» **EXERCISE PROMPT**: Go through the data and copy every line in which "Python" appears.

Saved entries
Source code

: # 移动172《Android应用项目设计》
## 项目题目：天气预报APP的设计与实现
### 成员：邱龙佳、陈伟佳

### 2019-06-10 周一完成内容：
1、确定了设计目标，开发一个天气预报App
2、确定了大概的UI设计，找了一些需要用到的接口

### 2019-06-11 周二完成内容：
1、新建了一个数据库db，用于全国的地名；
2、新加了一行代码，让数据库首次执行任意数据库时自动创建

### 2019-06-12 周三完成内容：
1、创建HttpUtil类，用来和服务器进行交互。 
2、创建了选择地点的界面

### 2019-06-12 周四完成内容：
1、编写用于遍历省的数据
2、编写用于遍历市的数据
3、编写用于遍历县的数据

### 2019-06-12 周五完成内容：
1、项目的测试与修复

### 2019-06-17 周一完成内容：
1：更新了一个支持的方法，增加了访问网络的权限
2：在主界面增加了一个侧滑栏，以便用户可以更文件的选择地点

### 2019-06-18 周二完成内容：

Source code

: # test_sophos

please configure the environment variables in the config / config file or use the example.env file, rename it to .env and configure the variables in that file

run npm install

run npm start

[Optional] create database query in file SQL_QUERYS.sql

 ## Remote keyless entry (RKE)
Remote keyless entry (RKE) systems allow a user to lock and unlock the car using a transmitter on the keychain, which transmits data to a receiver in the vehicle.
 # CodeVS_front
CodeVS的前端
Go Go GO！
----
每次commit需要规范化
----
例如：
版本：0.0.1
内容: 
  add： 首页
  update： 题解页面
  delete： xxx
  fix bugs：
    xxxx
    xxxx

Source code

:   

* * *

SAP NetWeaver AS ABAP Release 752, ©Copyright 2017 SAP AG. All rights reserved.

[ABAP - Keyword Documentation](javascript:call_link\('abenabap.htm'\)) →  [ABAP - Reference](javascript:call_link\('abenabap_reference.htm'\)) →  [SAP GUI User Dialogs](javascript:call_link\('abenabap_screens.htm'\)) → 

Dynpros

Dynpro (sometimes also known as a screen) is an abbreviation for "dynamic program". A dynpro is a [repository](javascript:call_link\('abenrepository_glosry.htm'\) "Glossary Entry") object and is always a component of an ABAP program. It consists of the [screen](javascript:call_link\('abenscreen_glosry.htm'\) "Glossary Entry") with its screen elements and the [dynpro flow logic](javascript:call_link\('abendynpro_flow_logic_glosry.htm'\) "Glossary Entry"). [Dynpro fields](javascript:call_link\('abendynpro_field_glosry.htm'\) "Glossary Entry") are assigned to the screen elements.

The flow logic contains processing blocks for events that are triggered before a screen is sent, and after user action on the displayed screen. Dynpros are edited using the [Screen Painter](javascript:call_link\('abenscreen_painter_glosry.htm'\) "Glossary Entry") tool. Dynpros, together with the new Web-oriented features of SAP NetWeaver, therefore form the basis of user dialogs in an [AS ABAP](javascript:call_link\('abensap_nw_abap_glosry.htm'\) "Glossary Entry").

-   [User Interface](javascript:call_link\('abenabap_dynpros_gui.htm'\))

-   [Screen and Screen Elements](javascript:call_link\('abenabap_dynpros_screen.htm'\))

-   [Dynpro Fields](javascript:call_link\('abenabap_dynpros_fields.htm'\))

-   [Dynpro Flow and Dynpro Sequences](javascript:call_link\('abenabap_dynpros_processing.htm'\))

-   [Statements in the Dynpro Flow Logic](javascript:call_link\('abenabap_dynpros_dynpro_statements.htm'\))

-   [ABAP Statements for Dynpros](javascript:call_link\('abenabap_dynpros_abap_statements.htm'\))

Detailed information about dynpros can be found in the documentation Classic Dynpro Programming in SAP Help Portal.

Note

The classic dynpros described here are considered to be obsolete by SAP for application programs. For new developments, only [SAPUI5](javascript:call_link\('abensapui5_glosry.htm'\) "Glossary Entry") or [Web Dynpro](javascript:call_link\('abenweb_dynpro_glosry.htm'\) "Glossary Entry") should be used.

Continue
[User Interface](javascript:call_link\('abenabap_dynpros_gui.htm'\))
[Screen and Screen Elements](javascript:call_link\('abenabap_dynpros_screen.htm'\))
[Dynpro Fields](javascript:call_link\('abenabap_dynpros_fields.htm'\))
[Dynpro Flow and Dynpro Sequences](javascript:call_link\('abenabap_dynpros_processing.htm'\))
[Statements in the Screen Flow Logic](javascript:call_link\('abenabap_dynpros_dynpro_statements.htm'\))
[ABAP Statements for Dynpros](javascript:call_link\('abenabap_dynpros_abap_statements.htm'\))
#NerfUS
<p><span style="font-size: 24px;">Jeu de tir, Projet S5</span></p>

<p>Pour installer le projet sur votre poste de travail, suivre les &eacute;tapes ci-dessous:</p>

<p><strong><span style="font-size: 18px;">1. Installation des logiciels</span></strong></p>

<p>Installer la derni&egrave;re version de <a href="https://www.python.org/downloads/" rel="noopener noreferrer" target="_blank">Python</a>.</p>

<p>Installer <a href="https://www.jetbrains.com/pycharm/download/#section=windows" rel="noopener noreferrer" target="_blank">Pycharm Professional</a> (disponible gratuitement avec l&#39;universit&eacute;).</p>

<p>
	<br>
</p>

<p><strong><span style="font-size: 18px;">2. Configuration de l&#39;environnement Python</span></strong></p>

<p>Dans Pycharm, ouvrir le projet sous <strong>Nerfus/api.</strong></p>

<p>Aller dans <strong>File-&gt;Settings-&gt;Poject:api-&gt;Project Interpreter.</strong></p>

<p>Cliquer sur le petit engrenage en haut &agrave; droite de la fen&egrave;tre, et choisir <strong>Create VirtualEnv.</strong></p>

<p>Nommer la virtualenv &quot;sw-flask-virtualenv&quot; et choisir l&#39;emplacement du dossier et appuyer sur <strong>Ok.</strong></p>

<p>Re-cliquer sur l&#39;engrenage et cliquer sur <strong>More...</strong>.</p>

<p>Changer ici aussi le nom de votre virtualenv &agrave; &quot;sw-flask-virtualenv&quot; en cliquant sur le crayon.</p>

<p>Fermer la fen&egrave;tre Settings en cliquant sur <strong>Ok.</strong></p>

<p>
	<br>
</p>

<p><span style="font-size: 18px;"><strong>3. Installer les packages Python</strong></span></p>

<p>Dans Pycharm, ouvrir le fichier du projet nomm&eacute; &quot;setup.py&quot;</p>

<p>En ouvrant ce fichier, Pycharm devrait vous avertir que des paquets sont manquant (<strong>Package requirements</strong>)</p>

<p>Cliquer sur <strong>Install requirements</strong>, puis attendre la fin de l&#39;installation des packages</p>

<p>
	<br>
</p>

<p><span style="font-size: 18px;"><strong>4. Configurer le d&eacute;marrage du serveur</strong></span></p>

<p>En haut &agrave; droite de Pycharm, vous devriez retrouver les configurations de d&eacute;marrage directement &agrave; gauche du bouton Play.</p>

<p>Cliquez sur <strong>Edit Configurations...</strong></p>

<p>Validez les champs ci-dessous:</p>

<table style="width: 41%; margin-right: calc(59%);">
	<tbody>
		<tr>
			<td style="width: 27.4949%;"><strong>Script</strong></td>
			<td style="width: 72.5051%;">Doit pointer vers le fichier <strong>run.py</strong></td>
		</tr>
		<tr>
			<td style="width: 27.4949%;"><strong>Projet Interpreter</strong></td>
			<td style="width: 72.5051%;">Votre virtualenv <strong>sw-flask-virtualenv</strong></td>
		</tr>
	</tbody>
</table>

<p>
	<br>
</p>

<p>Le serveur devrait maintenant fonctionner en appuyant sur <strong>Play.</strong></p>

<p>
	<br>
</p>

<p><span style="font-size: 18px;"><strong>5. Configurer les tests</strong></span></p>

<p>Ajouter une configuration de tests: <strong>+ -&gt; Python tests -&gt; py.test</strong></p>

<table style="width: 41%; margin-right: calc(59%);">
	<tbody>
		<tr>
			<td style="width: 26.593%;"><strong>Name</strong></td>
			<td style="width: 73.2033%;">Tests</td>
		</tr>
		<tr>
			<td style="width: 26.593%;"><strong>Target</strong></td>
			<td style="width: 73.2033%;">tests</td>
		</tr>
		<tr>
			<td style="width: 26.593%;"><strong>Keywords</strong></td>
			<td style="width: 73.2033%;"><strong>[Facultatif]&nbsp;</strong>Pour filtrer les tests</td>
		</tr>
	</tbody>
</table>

» **THE COMPLETED TASK**:
<p>Installer la derni&egrave;re version de <a href="https://www.python.org/downloads/" rel="noopener noreferrer" target="_blank">Python</a>.</p>
<p><strong><span style="font-size: 18px;">2. Configuration de l&#39;environnement Python</span></strong></p>
<p><span style="font-size: 18px;"><strong>3. Installer les packages Python</strong></span></p>
<p>Ajouter une configuration de tests: <strong>+ -&gt; Python tests -&gt; py.test</strong></p>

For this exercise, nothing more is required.